Your assignment: Without changing a word, repeat the data, and include no pictures.

Task data:
================================

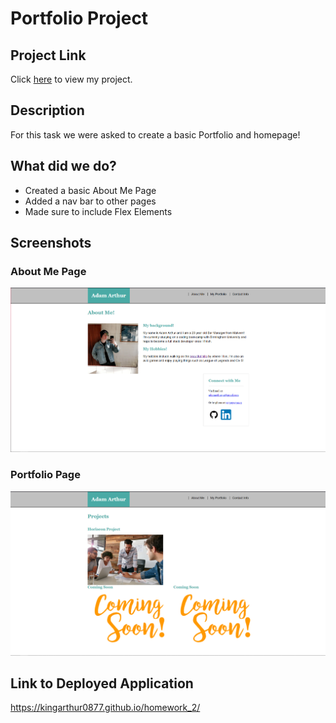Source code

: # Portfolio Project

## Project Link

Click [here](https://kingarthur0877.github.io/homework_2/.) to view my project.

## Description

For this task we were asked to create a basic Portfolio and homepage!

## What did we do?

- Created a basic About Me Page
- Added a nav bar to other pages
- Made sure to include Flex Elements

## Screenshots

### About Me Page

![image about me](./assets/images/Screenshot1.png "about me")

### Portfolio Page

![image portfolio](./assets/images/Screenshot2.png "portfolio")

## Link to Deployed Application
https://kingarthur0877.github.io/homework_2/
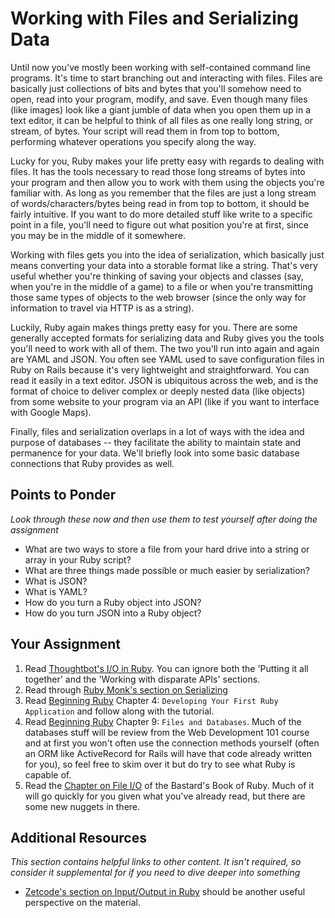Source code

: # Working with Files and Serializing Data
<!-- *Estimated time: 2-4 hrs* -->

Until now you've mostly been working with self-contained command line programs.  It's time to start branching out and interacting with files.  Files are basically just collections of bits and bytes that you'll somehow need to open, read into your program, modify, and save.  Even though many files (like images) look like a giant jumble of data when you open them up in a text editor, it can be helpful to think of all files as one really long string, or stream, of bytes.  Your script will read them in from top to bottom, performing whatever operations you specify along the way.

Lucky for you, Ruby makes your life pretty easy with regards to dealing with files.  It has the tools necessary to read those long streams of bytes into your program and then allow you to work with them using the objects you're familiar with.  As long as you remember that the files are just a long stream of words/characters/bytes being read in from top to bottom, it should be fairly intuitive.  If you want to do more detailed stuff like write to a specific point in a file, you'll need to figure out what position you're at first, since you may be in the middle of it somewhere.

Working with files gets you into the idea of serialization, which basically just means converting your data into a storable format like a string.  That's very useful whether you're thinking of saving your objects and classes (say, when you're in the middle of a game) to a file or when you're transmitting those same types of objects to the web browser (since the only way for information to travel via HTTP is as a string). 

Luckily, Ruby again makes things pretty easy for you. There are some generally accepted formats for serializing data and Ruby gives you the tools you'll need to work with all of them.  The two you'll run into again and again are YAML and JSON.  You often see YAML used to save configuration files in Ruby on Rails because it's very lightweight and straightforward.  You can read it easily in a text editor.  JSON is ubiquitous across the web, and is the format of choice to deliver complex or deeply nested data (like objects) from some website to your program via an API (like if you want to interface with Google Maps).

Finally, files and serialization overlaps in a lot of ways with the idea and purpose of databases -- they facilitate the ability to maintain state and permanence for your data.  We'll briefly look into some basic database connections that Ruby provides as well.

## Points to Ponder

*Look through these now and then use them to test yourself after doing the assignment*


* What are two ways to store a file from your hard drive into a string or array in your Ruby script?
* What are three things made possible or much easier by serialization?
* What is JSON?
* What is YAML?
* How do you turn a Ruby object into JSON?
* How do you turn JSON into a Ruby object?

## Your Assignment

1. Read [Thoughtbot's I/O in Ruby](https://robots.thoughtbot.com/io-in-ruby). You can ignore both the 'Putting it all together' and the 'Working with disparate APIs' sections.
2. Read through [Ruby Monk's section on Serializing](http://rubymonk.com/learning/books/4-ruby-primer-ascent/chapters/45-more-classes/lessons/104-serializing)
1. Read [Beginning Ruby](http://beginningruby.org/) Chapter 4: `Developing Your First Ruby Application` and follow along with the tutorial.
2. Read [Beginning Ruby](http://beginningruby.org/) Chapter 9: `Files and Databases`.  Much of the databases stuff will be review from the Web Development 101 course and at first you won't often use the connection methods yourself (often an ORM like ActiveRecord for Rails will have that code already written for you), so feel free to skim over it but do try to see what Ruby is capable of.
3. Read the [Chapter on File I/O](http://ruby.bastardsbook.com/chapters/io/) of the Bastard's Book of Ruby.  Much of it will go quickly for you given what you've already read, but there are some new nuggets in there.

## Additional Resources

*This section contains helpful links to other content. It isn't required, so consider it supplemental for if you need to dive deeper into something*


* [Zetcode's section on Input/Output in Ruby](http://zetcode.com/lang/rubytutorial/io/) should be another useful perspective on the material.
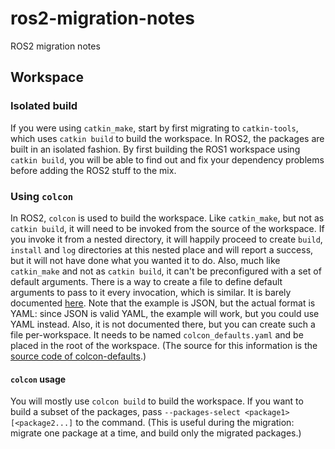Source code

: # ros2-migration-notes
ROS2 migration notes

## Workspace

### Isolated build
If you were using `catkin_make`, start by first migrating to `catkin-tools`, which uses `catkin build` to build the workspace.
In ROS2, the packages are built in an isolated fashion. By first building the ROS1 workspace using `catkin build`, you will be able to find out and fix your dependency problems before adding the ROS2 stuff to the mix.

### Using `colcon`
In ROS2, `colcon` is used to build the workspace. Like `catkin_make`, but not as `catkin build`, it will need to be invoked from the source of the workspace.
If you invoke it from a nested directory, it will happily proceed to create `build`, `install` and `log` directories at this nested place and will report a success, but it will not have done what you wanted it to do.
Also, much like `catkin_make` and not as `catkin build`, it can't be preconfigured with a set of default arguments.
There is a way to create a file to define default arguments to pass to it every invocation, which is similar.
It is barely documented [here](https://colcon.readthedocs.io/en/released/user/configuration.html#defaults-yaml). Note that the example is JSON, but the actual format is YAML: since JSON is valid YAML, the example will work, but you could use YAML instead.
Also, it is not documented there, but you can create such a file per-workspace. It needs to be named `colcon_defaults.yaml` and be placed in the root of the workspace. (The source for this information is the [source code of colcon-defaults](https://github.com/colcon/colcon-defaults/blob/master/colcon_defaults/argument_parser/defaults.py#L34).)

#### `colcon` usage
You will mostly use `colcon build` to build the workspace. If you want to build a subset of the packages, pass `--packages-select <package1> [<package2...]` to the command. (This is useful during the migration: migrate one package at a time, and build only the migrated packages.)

================================

Expected output:
Source code

: # Portfolio Project

## Project Link

Click [here](https://kingarthur0877.github.io/homework_2/.) to view my project.

## Description

For this task we were asked to create a basic Portfolio and homepage!

## What did we do?

- Created a basic About Me Page
- Added a nav bar to other pages
- Made sure to include Flex Elements

## Screenshots

### About Me Page

![image about me](./assets/images/Screenshot1.png "about me")

### Portfolio Page

![image portfolio](./assets/images/Screenshot2.png "portfolio")

## Link to Deployed Application
https://kingarthur0877.github.io/homework_2/
Source code

: # Working with Files and Serializing Data
<!-- *Estimated time: 2-4 hrs* -->

Until now you've mostly been working with self-contained command line programs.  It's time to start branching out and interacting with files.  Files are basically just collections of bits and bytes that you'll somehow need to open, read into your program, modify, and save.  Even though many files (like images) look like a giant jumble of data when you open them up in a text editor, it can be helpful to think of all files as one really long string, or stream, of bytes.  Your script will read them in from top to bottom, performing whatever operations you specify along the way.

Lucky for you, Ruby makes your life pretty easy with regards to dealing with files.  It has the tools necessary to read those long streams of bytes into your program and then allow you to work with them using the objects you're familiar with.  As long as you remember that the files are just a long stream of words/characters/bytes being read in from top to bottom, it should be fairly intuitive.  If you want to do more detailed stuff like write to a specific point in a file, you'll need to figure out what position you're at first, since you may be in the middle of it somewhere.

Working with files gets you into the idea of serialization, which basically just means converting your data into a storable format like a string.  That's very useful whether you're thinking of saving your objects and classes (say, when you're in the middle of a game) to a file or when you're transmitting those same types of objects to the web browser (since the only way for information to travel via HTTP is as a string). 

Luckily, Ruby again makes things pretty easy for you. There are some generally accepted formats for serializing data and Ruby gives you the tools you'll need to work with all of them.  The two you'll run into again and again are YAML and JSON.  You often see YAML used to save configuration files in Ruby on Rails because it's very lightweight and straightforward.  You can read it easily in a text editor.  JSON is ubiquitous across the web, and is the format of choice to deliver complex or deeply nested data (like objects) from some website to your program via an API (like if you want to interface with Google Maps).

Finally, files and serialization overlaps in a lot of ways with the idea and purpose of databases -- they facilitate the ability to maintain state and permanence for your data.  We'll briefly look into some basic database connections that Ruby provides as well.

## Points to Ponder

*Look through these now and then use them to test yourself after doing the assignment*


* What are two ways to store a file from your hard drive into a string or array in your Ruby script?
* What are three things made possible or much easier by serialization?
* What is JSON?
* What is YAML?
* How do you turn a Ruby object into JSON?
* How do you turn JSON into a Ruby object?

## Your Assignment

1. Read [Thoughtbot's I/O in Ruby](https://robots.thoughtbot.com/io-in-ruby). You can ignore both the 'Putting it all together' and the 'Working with disparate APIs' sections.
2. Read through [Ruby Monk's section on Serializing](http://rubymonk.com/learning/books/4-ruby-primer-ascent/chapters/45-more-classes/lessons/104-serializing)
1. Read [Beginning Ruby](http://beginningruby.org/) Chapter 4: `Developing Your First Ruby Application` and follow along with the tutorial.
2. Read [Beginning Ruby](http://beginningruby.org/) Chapter 9: `Files and Databases`.  Much of the databases stuff will be review from the Web Development 101 course and at first you won't often use the connection methods yourself (often an ORM like ActiveRecord for Rails will have that code already written for you), so feel free to skim over it but do try to see what Ruby is capable of.
3. Read the [Chapter on File I/O](http://ruby.bastardsbook.com/chapters/io/) of the Bastard's Book of Ruby.  Much of it will go quickly for you given what you've already read, but there are some new nuggets in there.

## Additional Resources

*This section contains helpful links to other content. It isn't required, so consider it supplemental for if you need to dive deeper into something*


* [Zetcode's section on Input/Output in Ruby](http://zetcode.com/lang/rubytutorial/io/) should be another useful perspective on the material.
Source code

: # ros2-migration-notes
ROS2 migration notes

## Workspace

### Isolated build
If you were using `catkin_make`, start by first migrating to `catkin-tools`, which uses `catkin build` to build the workspace.
In ROS2, the packages are built in an isolated fashion. By first building the ROS1 workspace using `catkin build`, you will be able to find out and fix your dependency problems before adding the ROS2 stuff to the mix.

### Using `colcon`
In ROS2, `colcon` is used to build the workspace. Like `catkin_make`, but not as `catkin build`, it will need to be invoked from the source of the workspace.
If you invoke it from a nested directory, it will happily proceed to create `build`, `install` and `log` directories at this nested place and will report a success, but it will not have done what you wanted it to do.
Also, much like `catkin_make` and not as `catkin build`, it can't be preconfigured with a set of default arguments.
There is a way to create a file to define default arguments to pass to it every invocation, which is similar.
It is barely documented [here](https://colcon.readthedocs.io/en/released/user/configuration.html#defaults-yaml). Note that the example is JSON, but the actual format is YAML: since JSON is valid YAML, the example will work, but you could use YAML instead.
Also, it is not documented there, but you can create such a file per-workspace. It needs to be named `colcon_defaults.yaml` and be placed in the root of the workspace. (The source for this information is the [source code of colcon-defaults](https://github.com/colcon/colcon-defaults/blob/master/colcon_defaults/argument_parser/defaults.py#L34).)

#### `colcon` usage
You will mostly use `colcon build` to build the workspace. If you want to build a subset of the packages, pass `--packages-select <package1> [<package2...]` to the command. (This is useful during the migration: migrate one package at a time, and build only the migrated packages.)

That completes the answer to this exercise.